6. Knowingly and without permission uses the Internet domain name or profile of another individual, corporation, or entity in connection with the sending of electronic messages that damage a computer system.
7. Knowingly and without permission disrupts or causes the denial of governmental computer services.
8. Knowingly and without permission disrupts or causes the denial of public safety infrastructure computer services.
US Federal Law:
Knowingly accessing a computer without authorization to obtain:
Financial information
Information from a governmental department or agency
Information from any protected computer with the intent to defraud
Knowingly causing the transmission of a program, information, or code from a protected computer
Knowingly accessing a protected computer and causing damage and loss to that computer
Leaking data isn't petty crime. I can believe a student with anti-corporate views could see what LAPSUS$ are doing as a good thing. Or just a student who is good at cracking and wants to show off, criminality be damned.
find a group of enthusiasts that are not quite there yet, such as an enclave of SKitties. give them superpowers, feed the hunger for recognition, silently run support operations, grease things up with cash so it feeds the illusion, in short troll them into thinking they are leet. let them be noticed, and create a fog of war.
step two
now that the show is on start actually infiltrating your hacks in position for a major attack. let your SKitties be the fall guys.
when its done cooking,it smells like state sponsored espionage.
If it's state-sponsored the number of nations is pretty limited. They attacked Brazilian government infrastructure, which rules out Russia, US, Israel and China who all maintain strong Brazilian relations.
That doesn't leave very many actors capable or willing to do this.
They also use Brazilian slang, which granted could just be disinfo to throw people off.
There are no friends in the spy game; this should have become abundantly clear after the revelations on US tapping the German chancellor as a matter of routine.
There might well be something that, say, some US interests want and Brazilian entities are not willing to share. Enter a bit of XXI century spycraft, and everyone is happy.
This said, it seems a bit too exposed to be an intelligence op, even as diversion. Even if misdirecting, it is raising alarms and improving the security posture of the affected organisations afterwards, which you typically wouldn't want as a spook. You want to put down invisible roots, to let everyone sleep soundly while you go about your business undetected.
To me this looks like an average gang with slightly above-average tech skills, drunk on their own success - with a mindset to "get rich, or die trying".
> There are no friends in the spy game; this should have become abundantly clear after the revelations on US tapping the German chancellor as a matter of routine.
Even in the late 1990s, the public learned the FVEY countries had explicit agreements to not spy on each others' governments. Anyone paying attention knew that meant that the US probably considered all non-FVEY governments fair game. Germany might feign surprise, but German counterintelligence knew there was a club, and they weren't in it.

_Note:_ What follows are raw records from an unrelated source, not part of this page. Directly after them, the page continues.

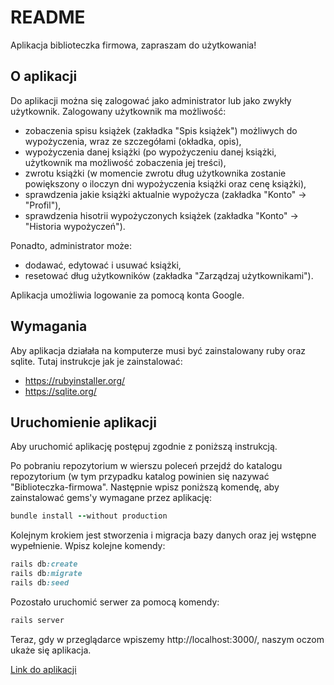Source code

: # README

Aplikacja biblioteczka firmowa, zapraszam do użytkowania!

## O aplikacji
Do aplikacji można się zalogować jako administrator lub jako zwykły użytkownik.
Zalogowany użytkownik ma możliwość:
- zobaczenia spisu książek (zakładka "Spis książek") możliwych do wypożyczenia, wraz ze szczegółami (okładka, opis),
- wypożyczenia danej książki (po wypożyczeniu danej książki, użytkownik ma możliwość zobaczenia jej treści),
- zwrotu książki (w momencie zwrotu dług użytkownika zostanie powiększony o iloczyn dni wypożyczenia książki oraz cenę książki),
- sprawdzenia jakie książki aktualnie wypożycza (zakładka "Konto" -> "Profil"),
- sprawdzenia hisotrii wypożyczonych książek (zakładka "Konto" -> "Historia wypożyczeń"). 

Ponadto, administrator może:
- dodawać, edytować i usuwać książki,
- resetować dług użytkowników (zakładka "Zarządzaj użytkownikami").

Aplikacja umożliwia logowanie za pomocą konta Google.

## Wymagania
Aby aplikacja działała na komputerze musi być zainstalowany ruby oraz sqlite. 
Tutaj instrukcje jak je zainstalować:
- https://rubyinstaller.org/
- https://sqlite.org/
 
## Uruchomienie aplikacji

Aby uruchomić aplikację postępuj zgodnie z poniższą instrukcją.

Po pobraniu repozytorium w wierszu poleceń przejdź do katalogu repozytorium (w tym przypadku katalog powinien się nazywać "Biblioteczka-firmowa".
Następnie wpisz poniższą komendę, aby zainstalować gems'y wymagane przez aplikację: 
```ruby
bundle install --without production
```
Kolejnym krokiem jest stworzenia i migracja bazy danych oraz jej wstępne wypełnienie. Wpisz kolejne komendy:
```ruby
rails db:create
rails db:migrate
rails db:seed
```
Pozostało uruchomić serwer za pomocą komendy:
```ruby
rails server
```
Teraz, gdy w przeglądarce wpiszemy http://localhost:3000/, naszym oczom ukaże się aplikacja. 


[Link do aplikacji](https://biblioteczka-firmowa-wojtek.herokuapp.com/)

In the early 2000s, I was contracted out to write (unclassified) network simulations for a US defense contractor. I was using a library written by a colleague contracted out to a French defense contractor. I found an apparent bug in poorly commented code (treating unexpected error codes as successes). My client instructed me that I could talk to my French colleague over the phone and verify that it really was a bug, but if the colleague asked, I couldn't tell him what the code was being used for (apart from general network simulation). Furthermore, if my colleague asked a second time what the library was being used for, I was to (1) assume he was working for French intelligence,(2) hang up immediately, and (3) report the incident to my client. My French colleague was experienced and smart enough not ask the forbidden question. I was smart enough not to ask him about the purpose for which he originally wrote the library. We both knew the rules. Nobody paying attention is surprised that even close allies routinely spy on each other.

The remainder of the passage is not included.